People do not generally consider the structure of voting to be as crucial as 'counting every vote' or making sure that campaigning is done fairly. It's actually the rules of the vote itself that are most important. He makes the following proposal:
"For a price, I will come to your organization before your next election. You tell me who you
want to win. After talking with members of your group, I will design a voting procedure that
involves all candidates in which your designated choice will be the sincere winner."
Sorry to come in almost a year late, but it looks to me like you've actually drawn Condorcet's paradox, not Arrow's impossiblity theorem (although, of course, they're related).

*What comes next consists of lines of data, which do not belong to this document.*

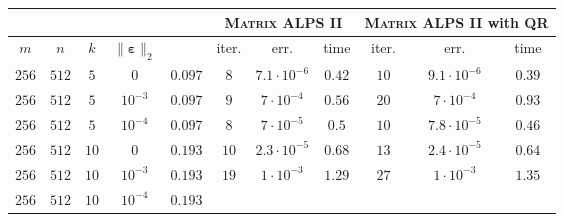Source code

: \documentclass[twocolumn]{svjour3}
\newcommand{\vectornormbig}[1]{\big\|#1\big\|}
\newcommand{\noise}{\boldsymbol{\varepsilon}}
\newcommand{\rank}{k}
\begin{document}
\begin{table*}
\begin{center}
\begin{tabular}{|c|c|c|c|c|c|c|c|c|c|c|c|c|c}
\multicolumn{4}{c|}{} & & \multicolumn{3}{|c|}{\textsc{Matrix ALPS II}} & \multicolumn{6}{|c}{\textsc{Matrix ALPS II} with QR}  \\
\hline \hline
\multicolumn{1}{c}{$m$}  & \multicolumn{1}{c}{$n$} & \multicolumn{1}{c}{$\rank$} & \multicolumn{1}{c|}{$\vectornormbig{\noise}_2$} & & 
\multicolumn{1}{|c}{\rm{iter.}} & \multicolumn{1}{c}{\rm{err.}} & \multicolumn{1}{c|}{\rm{time}} &
\multicolumn{2}{|c}{\rm{iter.}} & \multicolumn{2}{c}{\rm{err.}} & \multicolumn{2}{c}{\rm{time}}  \\
\hline\hline
\multicolumn{1}{c}{$256$} & \multicolumn{1}{c}{$512$} & \multicolumn{1}{c}{$5$}  & \multicolumn{1}{c|}{$0$} & $ 0.097 $ & 
\multicolumn{1}{|c}{$8$} & \multicolumn{1}{c}{$7.1 \cdot 10^{-6}$} & \multicolumn{1}{c|}{$0.42$} &
\multicolumn{2}{|c}{$10$} & \multicolumn{2}{c}{$9.1 \cdot 10^{-6}$} & \multicolumn{2}{c}{$\mathbf{0.39}$} \\
\hline
\multicolumn{1}{c}{$256$} & \multicolumn{1}{c}{$512$} & \multicolumn{1}{c}{$5$}  & \multicolumn{1}{c|}{$10^{-3}$} & $ 0.097 $ & 
\multicolumn{1}{|c}{$9$} & \multicolumn{1}{c}{$7 \cdot 10^{-4}$} & \multicolumn{1}{c|}{$\mathbf{0.56}$} &
\multicolumn{2}{|c}{$20$} & \multicolumn{2}{c}{$7 \cdot 10^{-4}$} & \multicolumn{2}{c}{$0.93$} \\
\hline
\multicolumn{1}{c}{$256$} & \multicolumn{1}{c}{$512$} & \multicolumn{1}{c}{$5$}  & \multicolumn{1}{c|}{$10^{-4}$} & $ 0.097 $ & 
\multicolumn{1}{|c}{$8$} & \multicolumn{1}{c}{$7 \cdot 10^{-5}$} & \multicolumn{1}{c|}{$0.5$} &
\multicolumn{2}{|c}{$10$} & \multicolumn{2}{c}{$7.8 \cdot 10^{-5}$} & \multicolumn{2}{c}{$\mathbf{0.46}$} \\
\hline
\multicolumn{1}{c}{$256$} & \multicolumn{1}{c}{$512$} & \multicolumn{1}{c}{$10$}  & \multicolumn{1}{c|}{$0$} & $ 0.193 $ & 
\multicolumn{1}{|c}{$10$} & \multicolumn{1}{c}{$2.3 \cdot 10^{-5}$} & \multicolumn{1}{c|}{$0.68$} &
\multicolumn{2}{|c}{$13$} & \multicolumn{2}{c}{$2.4 \cdot 10^{-5}$} & \multicolumn{2}{c}{$\mathbf{0.64}$} \\
\hline
\multicolumn{1}{c}{$256$} & \multicolumn{1}{c}{$512$} & \multicolumn{1}{c}{$10$}  & \multicolumn{1}{c|}{$10^{-3}$} & $ 0.193 $ & 
\multicolumn{1}{|c}{$19$} & \multicolumn{1}{c}{$1 \cdot 10^{-3}$} & \multicolumn{1}{c|}{$\mathbf{1.29}$} &
\multicolumn{2}{|c}{$27$} & \multicolumn{2}{c}{$1 \cdot 10^{-3}$} & \multicolumn{2}{c}{$1.35$} \\
\hline
\multicolumn{1}{c}{$256$} & \multicolumn{1}{c}{$512$} & \multicolumn{1}{c}{$10$}  & \multicolumn{1}{c|}{$10^{-4}$} & $ 0.193 $ & 

\end{tabular}
\end{center}
\end{table*}
\end{document}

I think the argument that irrelevancy of alternatives is undesirable misses the point. Irrelevance of alternatives is an assumption of the model; it either holds or it doesn't, and "undesirability" doesn't really matter.
Finally, I don't follow the logic of arguing that people will give up weak rights in order to achieve a Pareto efficient outcome. They will only do so if they personally gain from sacrificing the right. If their is not change in their own position, it will take a side payment to get them to surrender it, no?
@James_Hanley: thanks for your comment.
Regarding your second paragraph, desirability of a criterion doesn't affect the validity of the proof, correct, but it does affect the practical relevance. And "a voting system is bad because it incorporates preference strengths" just doesn't seem all that important of a point.
Re 3rd para, if a move is Pareto-efficient, then it's still Pareto-efficient with the requisite side-payment. So to get Say's result, you do indeed have to replace "rights" with "obligations".